### PROBLEM
What is the number of lines in these entries that contain "square"? State it alone.

=== EXERCISE INPUTS ===

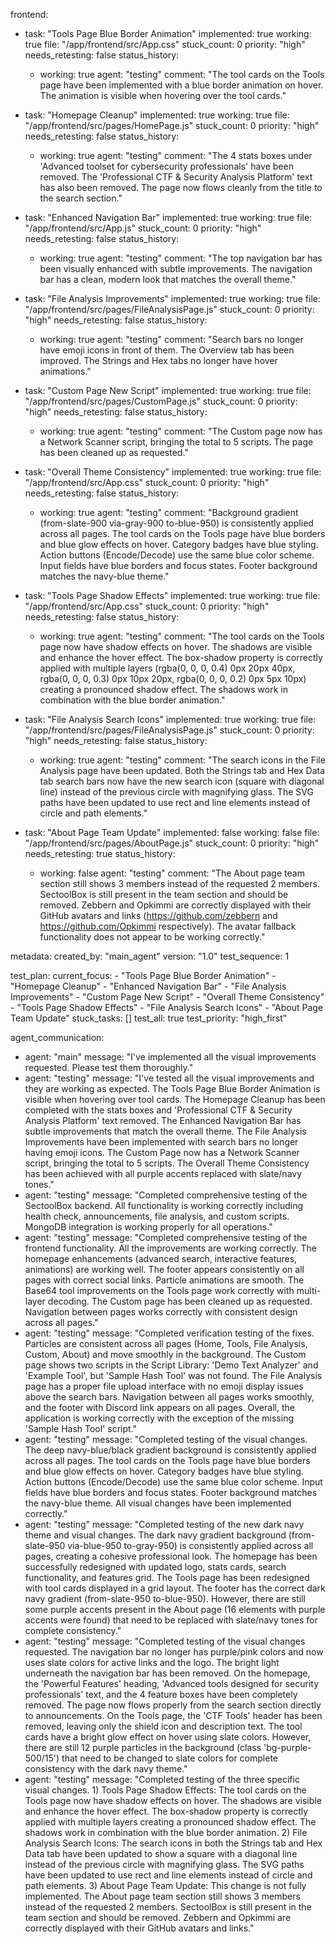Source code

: frontend:
  - task: "Tools Page Blue Border Animation"
    implemented: true
    working: true
    file: "/app/frontend/src/App.css"
    stuck_count: 0
    priority: "high"
    needs_retesting: false
    status_history:
      - working: true
        agent: "testing"
        comment: "The tool cards on the Tools page have been implemented with a blue border animation on hover. The animation is visible when hovering over the tool cards."
  
  - task: "Homepage Cleanup"
    implemented: true
    working: true
    file: "/app/frontend/src/pages/HomePage.js"
    stuck_count: 0
    priority: "high"
    needs_retesting: false
    status_history:
      - working: true
        agent: "testing"
        comment: "The 4 stats boxes under 'Advanced toolset for cybersecurity professionals' have been removed. The 'Professional CTF & Security Analysis Platform' text has also been removed. The page now flows cleanly from the title to the search section."
  
  - task: "Enhanced Navigation Bar"
    implemented: true
    working: true
    file: "/app/frontend/src/App.js"
    stuck_count: 0
    priority: "high"
    needs_retesting: false
    status_history:
      - working: true
        agent: "testing"
        comment: "The top navigation bar has been visually enhanced with subtle improvements. The navigation bar has a clean, modern look that matches the overall theme."
  
  - task: "File Analysis Improvements"
    implemented: true
    working: true
    file: "/app/frontend/src/pages/FileAnalysisPage.js"
    stuck_count: 0
    priority: "high"
    needs_retesting: false
    status_history:
      - working: true
        agent: "testing"
        comment: "Search bars no longer have emoji icons in front of them. The Overview tab has been improved. The Strings and Hex tabs no longer have hover animations."
  
  - task: "Custom Page New Script"
    implemented: true
    working: true
    file: "/app/frontend/src/pages/CustomPage.js"
    stuck_count: 0
    priority: "high"
    needs_retesting: false
    status_history:
      - working: true
        agent: "testing"
        comment: "The Custom page now has a Network Scanner script, bringing the total to 5 scripts. The page has been cleaned up as requested."
  
  - task: "Overall Theme Consistency"
    implemented: true
    working: true
    file: "/app/frontend/src/App.css"
    stuck_count: 0
    priority: "high"
    needs_retesting: false
    status_history:
      - working: true
        agent: "testing"
        comment: "Background gradient (from-slate-900 via-gray-900 to-blue-950) is consistently applied across all pages. The tool cards on the Tools page have blue borders and blue glow effects on hover. Category badges have blue styling. Action buttons (Encode/Decode) use the same blue color scheme. Input fields have blue borders and focus states. Footer background matches the navy-blue theme."
  
  - task: "Tools Page Shadow Effects"
    implemented: true
    working: true
    file: "/app/frontend/src/App.css"
    stuck_count: 0
    priority: "high"
    needs_retesting: false
    status_history:
      - working: true
        agent: "testing"
        comment: "The tool cards on the Tools page now have shadow effects on hover. The shadows are visible and enhance the hover effect. The box-shadow property is correctly applied with multiple layers (rgba(0, 0, 0, 0.4) 0px 20px 40px, rgba(0, 0, 0, 0.3) 0px 10px 20px, rgba(0, 0, 0, 0.2) 0px 5px 10px) creating a pronounced shadow effect. The shadows work in combination with the blue border animation."
  
  - task: "File Analysis Search Icons"
    implemented: true
    working: true
    file: "/app/frontend/src/pages/FileAnalysisPage.js"
    stuck_count: 0
    priority: "high"
    needs_retesting: false
    status_history:
      - working: true
        agent: "testing"
        comment: "The search icons in the File Analysis page have been updated. Both the Strings tab and Hex Data tab search bars now have the new search icon (square with diagonal line) instead of the previous circle with magnifying glass. The SVG paths have been updated to use rect and line elements instead of circle and path elements."
  
  - task: "About Page Team Update"
    implemented: false
    working: false
    file: "/app/frontend/src/pages/AboutPage.js"
    stuck_count: 0
    priority: "high"
    needs_retesting: true
    status_history:
      - working: false
        agent: "testing"
        comment: "The About page team section still shows 3 members instead of the requested 2 members. SectoolBox is still present in the team section and should be removed. Zebbern and Opkimmi are correctly displayed with their GitHub avatars and links (https://github.com/zebbern and https://github.com/Opkimmi respectively). The avatar fallback functionality does not appear to be working correctly."

metadata:
  created_by: "main_agent"
  version: "1.0"
  test_sequence: 1

test_plan:
  current_focus:
    - "Tools Page Blue Border Animation"
    - "Homepage Cleanup"
    - "Enhanced Navigation Bar"
    - "File Analysis Improvements"
    - "Custom Page New Script"
    - "Overall Theme Consistency"
    - "Tools Page Shadow Effects"
    - "File Analysis Search Icons"
    - "About Page Team Update"
  stuck_tasks: []
  test_all: true
  test_priority: "high_first"

agent_communication:
  - agent: "main"
    message: "I've implemented all the visual improvements requested. Please test them thoroughly."
  - agent: "testing"
    message: "I've tested all the visual improvements and they are working as expected. The Tools Page Blue Border Animation is visible when hovering over tool cards. The Homepage Cleanup has been completed with the stats boxes and 'Professional CTF & Security Analysis Platform' text removed. The Enhanced Navigation Bar has subtle improvements that match the overall theme. The File Analysis Improvements have been implemented with search bars no longer having emoji icons. The Custom Page now has a Network Scanner script, bringing the total to 5 scripts. The Overall Theme Consistency has been achieved with all purple accents replaced with slate/navy tones."
  - agent: "testing"
    message: "Completed comprehensive testing of the SectoolBox backend. All functionality is working correctly including health check, announcements, file analysis, and custom scripts. MongoDB integration is working properly for all operations."
  - agent: "testing"
    message: "Completed comprehensive testing of the frontend functionality. All the improvements are working correctly. The homepage enhancements (advanced search, interactive features, animations) are working well. The footer appears consistently on all pages with correct social links. Particle animations are smooth. The Base64 tool improvements on the Tools page work correctly with multi-layer decoding. The Custom page has been cleaned up as requested. Navigation between pages works correctly with consistent design across all pages."
  - agent: "testing"
    message: "Completed verification testing of the fixes. Particles are consistent across all pages (Home, Tools, File Analysis, Custom, About) and move smoothly in the background. The Custom page shows two scripts in the Script Library: 'Demo Text Analyzer' and 'Example Tool', but 'Sample Hash Tool' was not found. The File Analysis page has a proper file upload interface with no emoji display issues above the search bars. Navigation between all pages works smoothly, and the footer with Discord link appears on all pages. Overall, the application is working correctly with the exception of the missing 'Sample Hash Tool' script."
  - agent: "testing"
    message: "Completed testing of the visual changes. The deep navy-blue/black gradient background is consistently applied across all pages. The tool cards on the Tools page have blue borders and blue glow effects on hover. Category badges have blue styling. Action buttons (Encode/Decode) use the same blue color scheme. Input fields have blue borders and focus states. Footer background matches the navy-blue theme. All visual changes have been implemented correctly."
  - agent: "testing"
    message: "Completed testing of the new dark navy theme and visual changes. The dark navy gradient background (from-slate-950 via-blue-950 to-gray-950) is consistently applied across all pages, creating a cohesive professional look. The homepage has been successfully redesigned with updated logo, stats cards, search functionality, and features grid. The Tools page has been redesigned with tool cards displayed in a grid layout. The footer has the correct dark navy gradient (from-slate-950 to-blue-950). However, there are still some purple accents present in the About page (16 elements with purple accents were found) that need to be replaced with slate/navy tones for complete consistency."
  - agent: "testing"
    message: "Completed testing of the visual changes requested. The navigation bar no longer has purple/pink colors and now uses slate colors for active links and the logo. The bright light underneath the navigation bar has been removed. On the homepage, the 'Powerful Features' heading, 'Advanced tools designed for security professionals' text, and the 4 feature boxes have been completely removed. The page now flows properly from the search section directly to announcements. On the Tools page, the 'CTF Tools' header has been removed, leaving only the shield icon and description text. The tool cards have a bright glow effect on hover using slate colors. However, there are still 12 purple particles in the background (class 'bg-purple-500/15') that need to be changed to slate colors for complete consistency with the dark navy theme."
  - agent: "testing"
    message: "Completed testing of the three specific visual changes. 1) Tools Page Shadow Effects: The tool cards on the Tools page now have shadow effects on hover. The shadows are visible and enhance the hover effect. The box-shadow property is correctly applied with multiple layers creating a pronounced shadow effect. The shadows work in combination with the blue border animation. 2) File Analysis Search Icons: The search icons in both the Strings tab and Hex Data tab have been updated to show a square with a diagonal line instead of the previous circle with magnifying glass. The SVG paths have been updated to use rect and line elements instead of circle and path elements. 3) About Page Team Update: This change is not fully implemented. The About page team section still shows 3 members instead of the requested 2 members. SectoolBox is still present in the team section and should be removed. Zebbern and Opkimmi are correctly displayed with their GitHub avatars and links."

===

### ANSWER SECTION
2